The Maoists have made no secret of their objective of extending their “people’s war throughout the country”, and plans to fill up the emerging vacuum in the NE have long been afoot. These efforts have gained greater momentum because of the Maoists search for a reliable source of weaponry, with the NE rebel groupings offering access to the smuggling routes through Myanmar and Bangladesh, and a new flood of Chinese small arms that appears to have been released into the region. An unnamed intelligence source, cited in a September 4, 2011, report thus noted, “ULFA’s Paresh Barua faction recently received a huge cache of arms from China and there were serious apprehensions in the intelligence and security establishments that the outfit may sell these weapons to the Maoist… as ULFA has struck an alliance and has assured them of a steady supply of arms and ammunition.”
If the transfer of weapons actually takes place, it would have serious repercussion on the fight against the Maoists elsewhere in the country.
Further, an official source cited in one media report, stated, “ISI and PLA are in touch and supplying Maoists with arms. They are supposedly using China as the alternative route.” These revelations were made by two top PLA leaders – N. Dilip Singh and Arun Kumar Singh Salam – who were arrested in New Delhi on October 1, 2011. Reports indicate that PLA is trying to forge a ‘Strong United Front’ along with CPI-Maoist and Kashmiri militants, backed by Pakistan’s Inter Services Intelligence (ISI) and China.

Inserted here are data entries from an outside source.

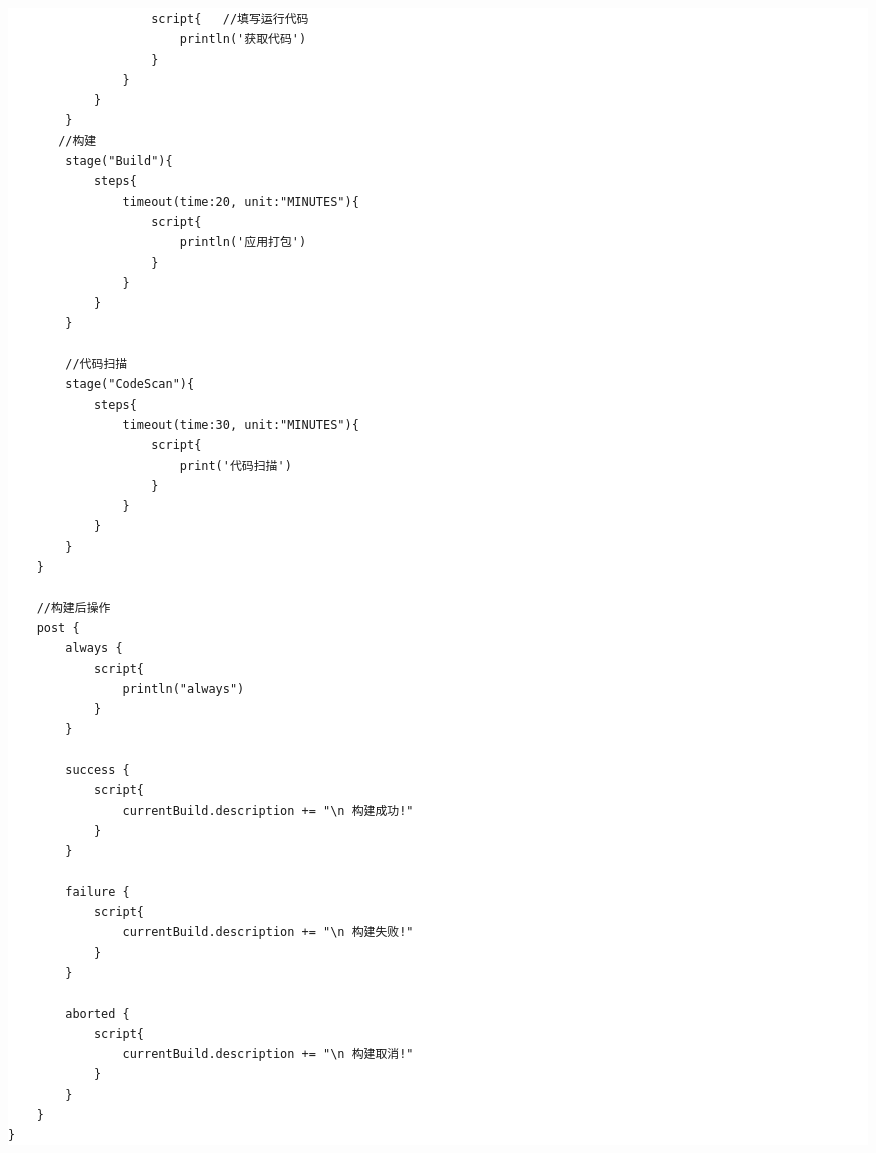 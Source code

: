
 ```
					script{	  //填写运行代码
						println('获取代码') 
					} 
				} 
			} 
		}
	   //构建
		stage("Build"){ 
			steps{
				timeout(time:20, unit:"MINUTES"){ 
					script{ 
						println('应用打包')
					}
				} 
			}
		}

		//代码扫描
		stage("CodeScan"){
			steps{ 
				timeout(time:30, unit:"MINUTES"){ 
					script{ 
						print('代码扫描')
					} 
				}
			}
		}
	} 

	//构建后操作
	post {
		always { 
			script{ 
				println("always") 
			} 
		} 

		success {
			script{
				currentBuild.description += "\n 构建成功!" 
			} 
		}

		failure {
			script{ 
				currentBuild.description += "\n 构建失败!" 
			} 
		}

		aborted { 
			script{ 
				currentBuild.description += "\n 构建取消!" 
			} 
		} 
	} 
}
```
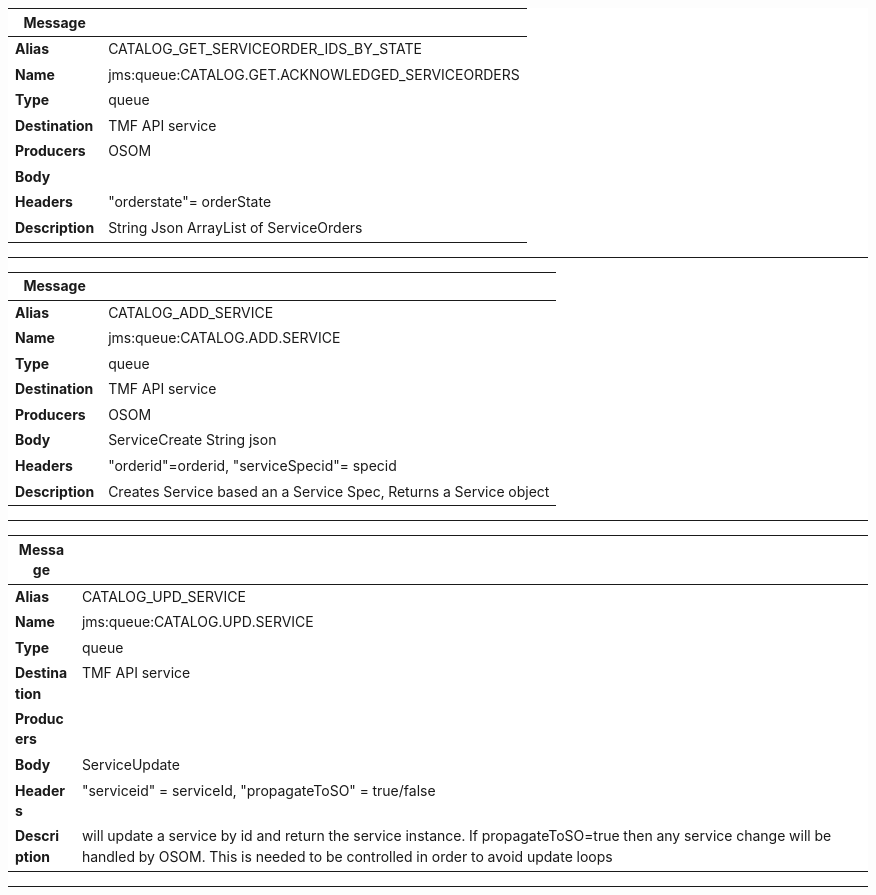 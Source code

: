 

| Message |    |
| ------------- |----------------|
|**Alias** |  CATALOG_GET_SERVICEORDER_IDS_BY_STATE  |
|**Name** |  jms:queue:CATALOG.GET.ACKNOWLEDGED_SERVICEORDERS  |
|**Type** | queue  |
|**Destination** |   TMF API service |
|**Producers** | OSOM |
|**Body** |   |
|**Headers** | "orderstate"= orderState |
|**Description** |  String Json ArrayList of ServiceOrders |

---


| Message |    |
| ------------- |----------------|
|**Alias** |  CATALOG_ADD_SERVICE  |
|**Name** |  jms:queue:CATALOG.ADD.SERVICE  |
|**Type** | queue  |
|**Destination** |   TMF API service |
|**Producers** | OSOM |
|**Body** |  ServiceCreate String json |
|**Headers** | "orderid"=orderid, "serviceSpecid"= specid |
|**Description** |   Creates Service based an a Service Spec, Returns a Service object |

---


| Message |    |
| ------------- |----------------|
|**Alias** |  CATALOG_UPD_SERVICE  |
|**Name** |  jms:queue:CATALOG.UPD.SERVICE  |
|**Type** | queue  |
|**Destination** |   TMF API service |
|**Producers** | |
|**Body** |  ServiceUpdate |
|**Headers** | "serviceid" = serviceId, "propagateToSO" = true/false |
|**Description** |  will update a service by id and return the service instance. If propagateToSO=true then any service change will be handled by OSOM. This is needed to be controlled in order to avoid update loops|

--- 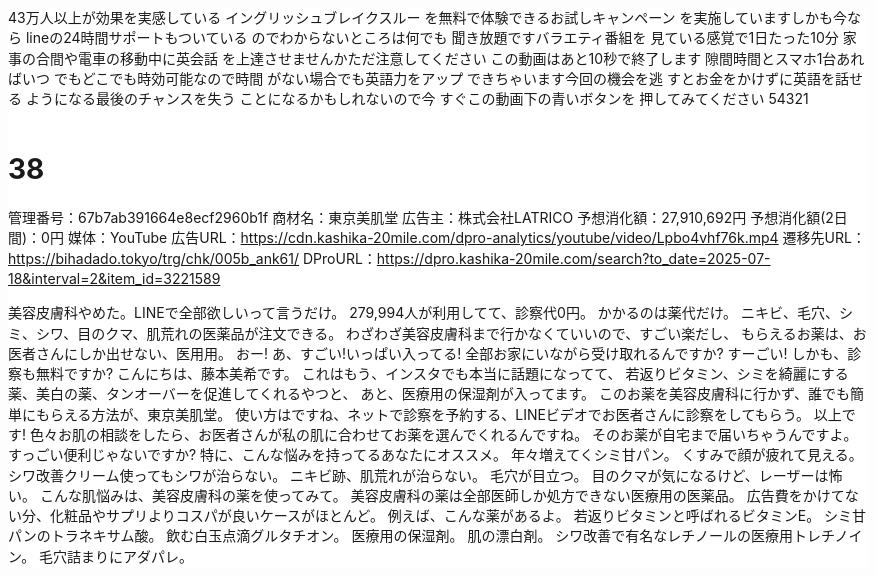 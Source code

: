 43万人以上が効果を実感している イングリッシュブレイクスルー
を無料で体験できるお試しキャンペーン を実施していますしかも今なら
lineの24時間サポートもついている のでわからないところは何でも
聞き放題ですバラエティ番組を 見ている感覚で1日たった10分
家事の合間や電車の移動中に英会話 を上達させませんかただ注意してください
この動画はあと10秒で終了します 隙間時間とスマホ1台あればいつ
でもどこでも時効可能なので時間 がない場合でも英語力をアップ
できちゃいます今回の機会を逃 すとお金をかけずに英語を話せる
ようになる最後のチャンスを失う ことになるかもしれないので今
すぐこの動画下の青いボタンを 押してみてください
54321


# 38
管理番号：67b7ab391664e8ecf2960b1f
商材名：東京美肌堂
広告主：株式会社LATRICO
予想消化額：27,910,692円
予想消化額(2日間)：0円
媒体：YouTube
広告URL：https://cdn.kashika-20mile.com/dpro-analytics/youtube/video/Lpbo4vhf76k.mp4
遷移先URL：https://bihadado.tokyo/trg/chk/005b_ank61/
DProURL：https://dpro.kashika-20mile.com/search?to_date=2025-07-18&interval=2&item_id=3221589

美容皮膚科やめた。LINEで全部欲しいって言うだけ。
279,994人が利用してて、診察代0円。
かかるのは薬代だけ。
ニキビ、毛穴、シミ、シワ、目のクマ、肌荒れの医薬品が注文できる。
わざわざ美容皮膚科まで行かなくていいので、すごい楽だし、
もらえるお薬は、お医者さんにしか出せない、医用用。
おー!
あ、すごい!いっぱい入ってる!
全部お家にいながら受け取れるんですか?
すーごい!
しかも、診察も無料ですか?
こんにちは、藤本美希です。
これはもう、インスタでも本当に話題になってて、
若返りビタミン、シミを綺麗にする薬、美白の薬、タンオーバーを促進してくれるやつと、
あと、医療用の保湿剤が入ってます。
このお薬を美容皮膚科に行かず、誰でも簡単にもらえる方法が、東京美肌堂。
使い方はですね、ネットで診察を予約する、LINEビデオでお医者さんに診察をしてもらう。
以上です!
色々お肌の相談をしたら、お医者さんが私の肌に合わせてお薬を選んでくれるんですね。
そのお薬が自宅まで届いちゃうんですよ。
すっごい便利じゃないですか?
特に、こんな悩みを持ってるあなたにオススメ。
年々増えてくシミ甘パン。
くすみで顔が疲れて見える。
シワ改善クリーム使ってもシワが治らない。
ニキビ跡、肌荒れが治らない。
毛穴が目立つ。
目のクマが気になるけど、レーザーは怖い。
こんな肌悩みは、美容皮膚科の薬を使ってみて。
美容皮膚科の薬は全部医師しか処方できない医療用の医薬品。
広告費をかけてない分、化粧品やサプリよりコスパが良いケースがほとんど。
例えば、こんな薬があるよ。
若返りビタミンと呼ばれるビタミンE。
シミ甘パンのトラネキサム酸。
飲む白玉点滴グルタチオン。
医療用の保湿剤。
肌の漂白剤。
シワ改善で有名なレチノールの医療用トレチノイン。
毛穴詰まりにアダパレ。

The Maoist foray into the NE is fraught with grave security risks. While insurgent violence by local groupings is on a clear decline, bad governance, fractious tribal politics, and a poor developmental profile combine with the rudderless remnants of failing insurgencies, provide an ideologically focused group like the Maoists an extraordinary opportunity to harness the abiding grievances of the region to their wider disruptive venture.